Opinioni

Un patto per il lavoro che darà senso al mondo che cambia

di Aldo Bonomi

(Elnur - stock.adobe.com)

3' di lettura

Come evidenziato nelle ricerche sulla questione della società e dell’economia dei dati, le classifiche internazionali ci vedono arrancare nella digitalizzazione. Segno che una vasta parte della società ha bisogno di accompagnamento al rapporto con l’innovazione tecnica. Occorre partire dalla concretezza di quelle che io chiamo le “passioni tristi” degli interessi diffusi e molecolari, per comprendere come accompagnare la sfera del sociale a confrontarsi con le “passioni fredde” della potenza del dato, del calcolo, della tecnica. Per colmare questo iato tra passioni tristi e passioni fredde, occorre ragionare su due temi: cosa mettere in mezzo tra i flussi delle internet company e l’orizzontalità della moltitudine che li subisce e per non subirli, come metterci assieme e assumere voce.

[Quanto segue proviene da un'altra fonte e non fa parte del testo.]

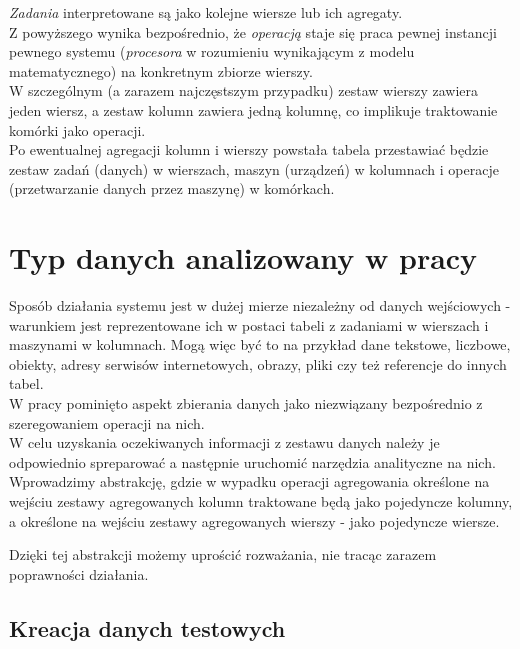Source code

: \documentclass[brudnopis]{xmgr}
\begin{document}
\emph{Zadania} interpretowane są jako kolejne wiersze lub ich agregaty.
\medskip\\

Z powyższego wynika bezpośrednio, że \emph{operacją} staje się praca pewnej instancji pewnego systemu (\emph{procesora} w rozumieniu wynikającym z modelu matematycznego) na konkretnym zbiorze wierszy.
\medskip\\

W szczególnym (a zarazem najczęstszym przypadku) zestaw wierszy zawiera jeden wiersz, a zestaw kolumn zawiera jedną kolumnę, co implikuje traktowanie komórki jako operacji.
\medskip\\

Po ewentualnej agregacji kolumn i wierszy powstała tabela przestawiać będzie zestaw zadań (danych) w wierszach, maszyn (urządzeń) w kolumnach i operacje (przetwarzanie danych przez maszynę) w komórkach.

\chapter{Typ danych analizowany w pracy}

Sposób działania systemu jest w dużej mierze niezależny od danych wejściowych - warunkiem jest reprezentowane ich w postaci tabeli z zadaniami w wierszach i maszynami w kolumnach.
Mogą więc być to na przykład dane tekstowe, liczbowe, obiekty, adresy serwisów internetowych, obrazy, pliki czy też referencje do innych tabel.
\medskip\\

W pracy pominięto aspekt zbierania danych jako niezwiązany bezpośrednio z szeregowaniem operacji na nich.
\medskip\\

W celu uzyskania oczekiwanych informacji z zestawu danych należy je odpowiednio spreparować a następnie uruchomić narzędzia analityczne na nich.
\medskip\\

Wprowadzimy abstrakcję, gdzie w wypadku operacji agregowania określone na wejściu zestawy agregowanych kolumn traktowane będą jako pojedyncze kolumny, a określone na wejściu zestawy agregowanych wierszy - jako pojedyncze wiersze.

Dzięki tej abstrakcji możemy uprościć rozważania, nie tracąc zarazem poprawności działania.

\section{Kreacja danych testowych}
\end{document}
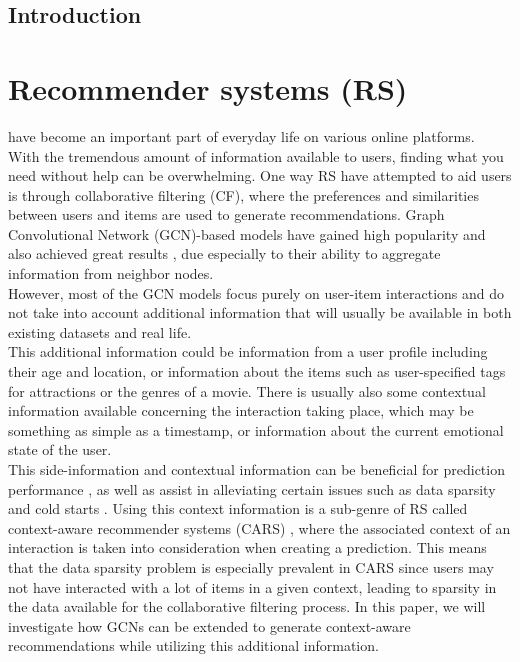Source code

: \noindent
\section{Introduction}
\chapter{Recommender systems (RS)}\label{ch:introduction}
have become an important part of everyday life on various online platforms.
\\
With the tremendous amount of information available to users, finding what you need without help can be overwhelming.
One way RS have attempted to aid users is through collaborative filtering (CF), where the preferences and similarities between users and items are used to generate recommendations. 
Graph Convolutional Network (GCN)-based models have gained high popularity and also achieved great results \cite{NGCF,LightGCN,KGAT}, due especially to their ability to aggregate information from neighbor nodes.\\
However, most of the GCN models focus purely on user-item interactions and do not take into account additional information that will usually be available in both existing datasets and real life.
\\
This additional information could be information from a user profile including their age and location, or information about the items such as user-specified tags for attractions or the genres of a movie.
There is usually also some contextual information available concerning the interaction taking place, which may be something as simple as a timestamp, or information about the current emotional state of the user.\\
This side-information and contextual information can be beneficial for prediction performance \cite{ContextImportance2,ContextImportance3}, as well as assist in alleviating certain issues such as data sparsity and cold starts \cite{SideInfoDefinition}.
Using this context information is a sub-genre of RS called context-aware recommender systems (CARS) \cite{carsprogress}, where the associated context of an interaction is taken into consideration when creating a prediction.
This means that the data sparsity problem is especially prevalent in CARS since users may not have interacted with a lot of items in a given context, leading to sparsity in the data available for the collaborative filtering process.
In this paper, we will investigate how GCNs can be extended to generate context-aware recommendations while utilizing this additional information.
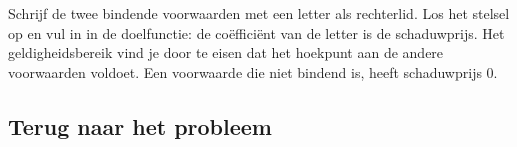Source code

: \begin{werkwijze}
Schrijf de twee bindende voorwaarden met een letter als rechterlid. Los het stelsel op en vul in in de doelfunctie: de coëfficiënt van de letter is de schaduwprijs. Het geldigheidsbereik vind je door te eisen dat het hoekpunt aan de andere voorwaarden voldoet. Een voorwaarde die niet bindend is, heeft schaduwprijs 0.
\end{werkwijze}


\begin{oefeningen}

\end{oefeningen}

\subsection{Terug naar het probleem}

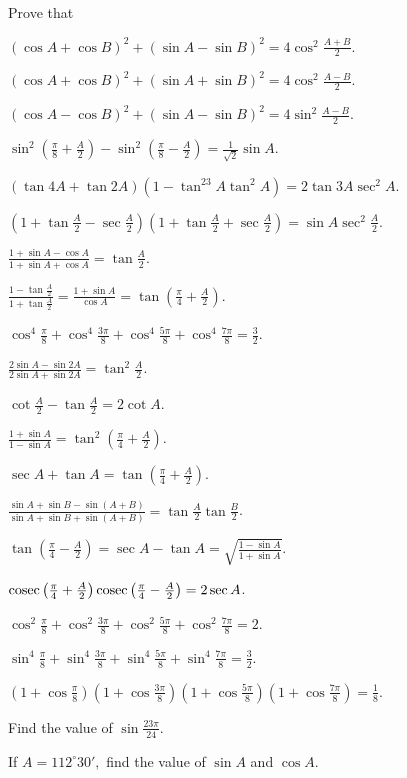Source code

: Prove that

\item $(\cos A + \cos B)^2 + (\sin A - \sin B)^2 = 4\cos^2 \frac{A + B}{2}$.
\item $(\cos A + \cos B)^2 + (\sin A + \sin B)^2 = 4\cos^2 \frac{A - B}{2}$.
\item $(\cos A - \cos B)^2 + (\sin A - \sin B)^2 = 4\sin^2 \frac{A - B}{2}$.
\item $\sin^2\left(\frac{\pi}{8} + \frac{A}{2}\right) - \sin^2\left(\frac{\pi}{8} -\frac{A}{2}\right) = \frac{1}{\sqrt{2}}\sin
  A$.
\item $(\tan 4A + \tan 2A)(1 - \tan^23A\tan^2A) = 2\tan 3A\sec^2A$.
\item $\left(1 + \tan \frac{A}{2} - \sec\frac{A}{2}\right)\left(1 + \tan \frac{A}{2} + \sec\frac{A}{2}\right) = \sin
  A\sec^2\frac{A}{2}$.
\item $\frac{1 + \sin A - \cos A}{1 + \sin A + \cos A} = \tan \frac{A}{2}$.
\item $\frac{1 - \tan \frac{A}{2}}{1 + \tan \frac{A}{2}} = \frac{1 + \sin A}{\cos A} = \tan \left(\frac{\pi}{4} +
  \frac{A}{2}\right)$.
\item $\cos^4\frac{\pi}{8} + \cos^4 \frac{3\pi}{8} + \cos^4\frac{5\pi}{8} + \cos^4\frac{7\pi}{8}= \frac{3}{2}$.
\item $\frac{2\sin A - \sin2A}{2\sin A + \sin 2A} = \tan^2\frac{A}{2}$.
\item $\cot \frac{A}{2} - \tan \frac{A}{2} = 2\cot A$.
\item $\frac{1 + \sin A}{1 - \sin A} = \tan^2\left(\frac{\pi}{4} + \frac{A}{2}\right)$.
\item $\sec A + \tan A = \tan\left(\frac{\pi}{4} + \frac{A}{2}\right)$.
\item $\frac{\sin A + \sin B - \sin(A + B)}{\sin A + \sin B + \sin(A + B)} = \tan \frac{A}{2}\tan \frac{B}{2}$.
\item $\tan \left(\frac{\pi}{4} - \frac{A}{2}\right) = \sec A - \tan A = \sqrt{\frac{1 - \sin A}{1 + \sin A}}$.
\item ${\rm cosec}\left(\frac{\pi}{4} + \frac{A}{2}\right){\rm cosec} \left(\frac{\pi}{4} - \frac{A}{2}\right) = 2\sec A$.
\item $\cos^2\frac{\pi}{8} + \cos^2\frac{3\pi}{8} + \cos^2\frac{5\pi}{8} + \cos^2\frac{7\pi}{8} = 2$.
\item $\sin^4\frac{\pi}{8} + \sin^4 \frac{3\pi}{8} + \sin^4\frac{5\pi}{8} + \sin^4\frac{7\pi}{8} = \frac{3}{2}$.
\item $\left(1 + \cos \frac{\pi}{8}\right)\left(1 + \cos\frac{3\pi}{8}\right)\left(1 + \cos\frac{5\pi}{8}\right)\left(1 + \cos
  \frac{7\pi}{8}\right) = \frac{1}{8}$.
\item Find the value of $\sin \frac{23\pi}{24}$.
\item If $A = 112^\circ30',$ find the value of $\sin A$ and $\cos A$.
  \stopitemize

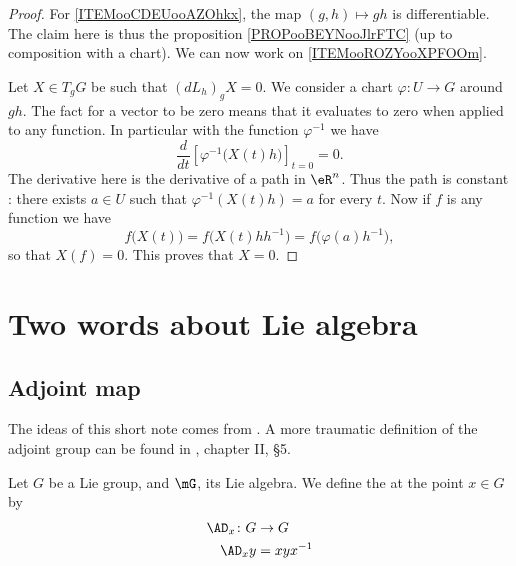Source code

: \begin{proof}
	For \ref{ITEMooCDEUooAZOhkx}, the map \( (g,h)\mapsto gh\) is differentiable. The claim here is thus the proposition \ref{PROPooBEYNooJlrFTC} (up to composition with a chart). We can now work on \ref{ITEMooROZYooXPFOOm}.

	Let \( X\in T_gG\) be such that \( (dL_h)_gX=0\). We consider a chart \(\varphi \colon U\to G  \) around \( gh\). The fact for a vector to be zero means that it evaluates to zero when applied to any function. In particular with the function \( \varphi^{-1}\) we have
	\begin{equation}
		\frac{d}{dt} \left[ \varphi^{-1}\big( X(t)h \big)  \right]_{t=0}=0.
	\end{equation}
	The derivative here is the derivative of a path in \( \eR^n\). Thus the path is constant : there exists \( a\in U \) such that \( \varphi^{-1}(X(t)h)=a\) for every \( t\). Now if \( f\) is any function we have
	\begin{equation}
		f\big( X(t) \big)=f\big( X(t)hh^{-1} \big)=f\big( \varphi(a)h^{-1} \big),
	\end{equation}
	so that \( X(f)=0\). This proves that \( X=0\).
\end{proof}


\section{Two words about Lie algebra}


\subsection{Adjoint map}

The ideas of this short note comes from \cite{Lie}. A more traumatic definition of the adjoint group can be found in \cite{Helgason}, chapter II, \S 5.

\begin{definition}
	Let $G$ be a Lie group, and $\mG$, its Lie algebra. We define the  at the point $x\in G$ by
	\begin{equation}
		\begin{aligned}
			\AD_x\colon G & \to G     \\
			\AD_xy        & =xyx^{-1}
		\end{aligned}
	\end{equation}
\end{definition}

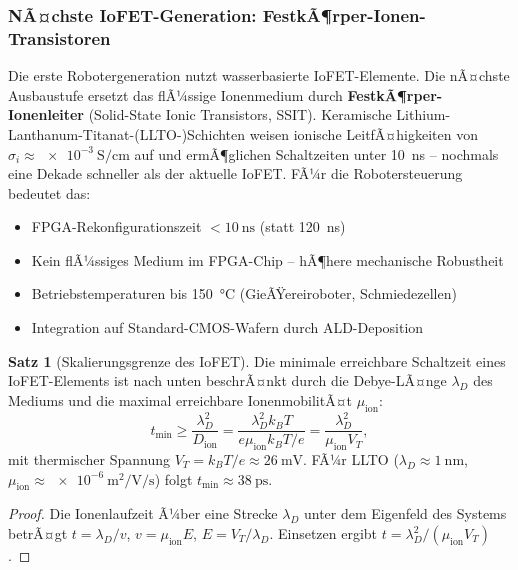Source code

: ﻿\documentclass[a4paper,12pt]{scrreprt}
\theoremstyle{definition}
\newtheorem{satz}{Satz}[section]
\begin{document}
\subsubsection{NÃ¤chste IoFET-Generation: FestkÃ¶rper-Ionen-Transistoren}

Die erste Robotergeneration nutzt wasserbasierte IoFET-Elemente.
Die nÃ¤chste Ausbaustufe ersetzt das flÃ¼ssige Ionenmedium durch
\textbf{FestkÃ¶rper-Ionenleiter} (Solid-State Ionic Transistors, SSIT).
Keramische Lithium-Lanthanum-Titanat-(LLTO-)Schichten weisen
ionische LeitfÃ¤higkeiten von $\sigma_i \approx \SI{e-3}{\siemens\per\centi\meter}$
auf und ermÃ¶glichen Schaltzeiten unter \SI{10}{\nano\second} --
nochmals eine Dekade schneller als der aktuelle IoFET.
FÃ¼r die Robotersteuerung bedeutet das:
\begin{itemize}
  \item FPGA-Rekonfigurationszeit $< \SI{10}{\nano\second}$ (statt \SI{120}{\nano\second})
  \item Kein flÃ¼ssiges Medium im FPGA-Chip -- hÃ¶here mechanische Robustheit
  \item Betriebstemperaturen bis \SI{150}{\celsius} (GieÃŸereiroboter,
        Schmiedezellen)
  \item Integration auf Standard-CMOS-Wafern durch ALD-Deposition
\end{itemize}

\begin{satz}[Skalierungsgrenze des IoFET]
\label{satz:iofet_skalierung}
Die minimale erreichbare Schaltzeit eines IoFET-Elements ist
nach unten beschrÃ¤nkt durch die Debye-LÃ¤nge $\lambda_D$ des
Mediums und die maximal erreichbare IonenmobilitÃ¤t $\mu_{\text{ion}}$:
\begin{equation}
  t_{\min} \geq \frac{\lambda_D^2}{D_{\text{ion}}}
  = \frac{\lambda_D^2 k_B T}{e \mu_{\text{ion}} k_B T / e}
  = \frac{\lambda_D^2}{\mu_{\text{ion}} V_T},
\end{equation}
mit thermischer Spannung $V_T = k_BT/e \approx \SI{26}{\milli\volt}$.
FÃ¼r LLTO ($\lambda_D \approx \SI{1}{\nano\meter}$,
$\mu_{\text{ion}} \approx \SI{e-6}{\meter\squared\per\volt\per\second}$)
folgt $t_{\min} \approx \SI{38}{\pico\second}$.
\end{satz}

\begin{proof}
Die Ionenlaufzeit Ã¼ber eine Strecke $\lambda_D$ unter dem Eigenfeld des
Systems betrÃ¤gt $t = \lambda_D / v$, $v = \mu_{\text{ion}} E$,
$E = V_T / \lambda_D$. Einsetzen ergibt $t = \lambda_D^2/(\mu_{\text{ion}} V_T)$.
\end{proof}
\end{document}
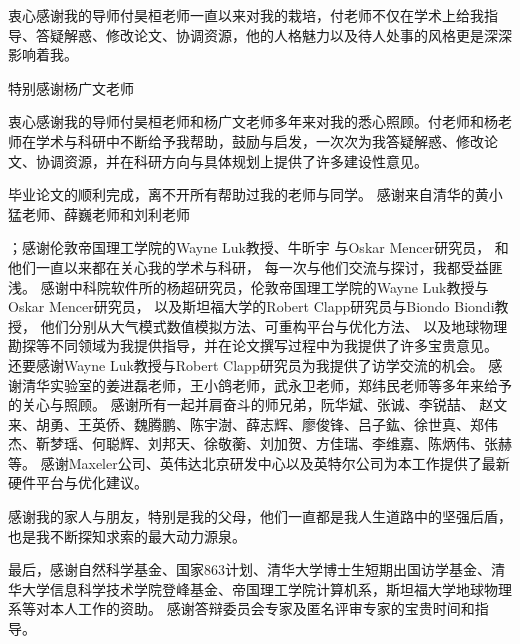 \begin{acknowledgement}

衷心感谢我的导师付昊桓老师一直以来对我的栽培，付老师不仅在学术上给我指导、答疑解惑、修改论文、协调资源，他的人格魅力以及待人处事的风格更是深深影响着我。

特别感谢杨广文老师

衷心感谢我的导师付昊桓老师和杨广文老师多年来对我的悉心照顾。付老师和杨老师在学术与科研中不断给予我帮助，鼓励与启发，一次次为我答疑解惑、修改论文、协调资源，并在科研方向与具体规划上提供了许多建设性意见。

毕业论文的顺利完成，离不开所有帮助过我的老师与同学。
感谢来自清华的黄小猛老师、薛巍老师和刘利老师

；感谢伦敦帝国理工学院的Wayne Luk教授、牛昕宇
与Oskar Mencer研究员，
和
他们一直以来都在关心我的学术与科研，
每一次与他们交流与探讨，我都受益匪浅。
感谢中科院软件所的杨超研究员，伦敦帝国理工学院的Wayne Luk教授与Oskar Mencer研究员，
以及斯坦福大学的Robert Clapp研究员与Biondo Biondi教授，
他们分别从大气模式数值模拟方法、可重构平台与优化方法、
以及地球物理勘探等不同领域为我提供指导，并在论文撰写过程中为我提供了许多宝贵意见。
还要感谢Wayne Luk教授与Robert Clapp研究员为我提供了访学交流的机会。
感谢清华实验室的姜进磊老师，王小鸽老师，武永卫老师，郑纬民老师等多年来给予的关心与照顾。
感谢所有一起并肩奋斗的师兄弟，阮华斌、张诚、李锐喆、
赵文来、胡勇、王英侨、魏腾鹏、陈宇澍、薛志辉、廖俊锋、吕子鈜、徐世真、郑伟杰、靳梦瑶、何聪辉、刘邦天、徐敬蘅、刘加贺、方佳瑞、李维嘉、陈炳伟、张赫等。
感谢Maxeler公司、英伟达北京研发中心以及英特尔公司为本工作提供了最新硬件平台与优化建议。

感谢我的家人与朋友，特别是我的父母，他们一直都是我人生道路中的坚强后盾，也是我不断探知求索的最大动力源泉。

最后，感谢自然科学基金、国家863计划、清华大学博士生短期出国访学基金、清华大学信息科学技术学院登峰基金、帝国理工学院计算机系，斯坦福大学地球物理系等对本人工作的资助。
感谢答辩委员会专家及匿名评审专家的宝贵时间和指导。
\end{acknowledgement}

La questione non è limitata al problema di mettere in mezzo un’efficienza della statualità che rimanda a un’auspicabile Europa che sia in grado di fare accompagnamento. Per rimettere assieme la sfera delle passioni tristi con la potenza del dato, occorrono delle “passioni calde” che facciano condensa di un mettersi assieme che vada oltre il chiedere una mediazione forte statale ed europea per la protezione dei dati e una tassazione dei flussi. Per non subire l’epoca dei big data come un flusso di rivoluzione passiva, servono un po’ di “passioni calde”. La metamorfosi pandemica ha accelerato la digitalizzazione e reso evidente la potenza dei dati in sistemi come la sanità, la scuola, il lavoro, che ci hanno toccato nel corpo, nella trasmissione del sapere e nelle forme dei lavori. Credo che in tutti noi, a proposito di passioni, sia scattato un antropologico sentirsi “toccati dentro” guardando i numeri e i nostri tracciati della pandemia, cosi come il ritrovarci nella didattica a distanza per poi ritrovarci in tanti nel telelavoro o senza lavoro.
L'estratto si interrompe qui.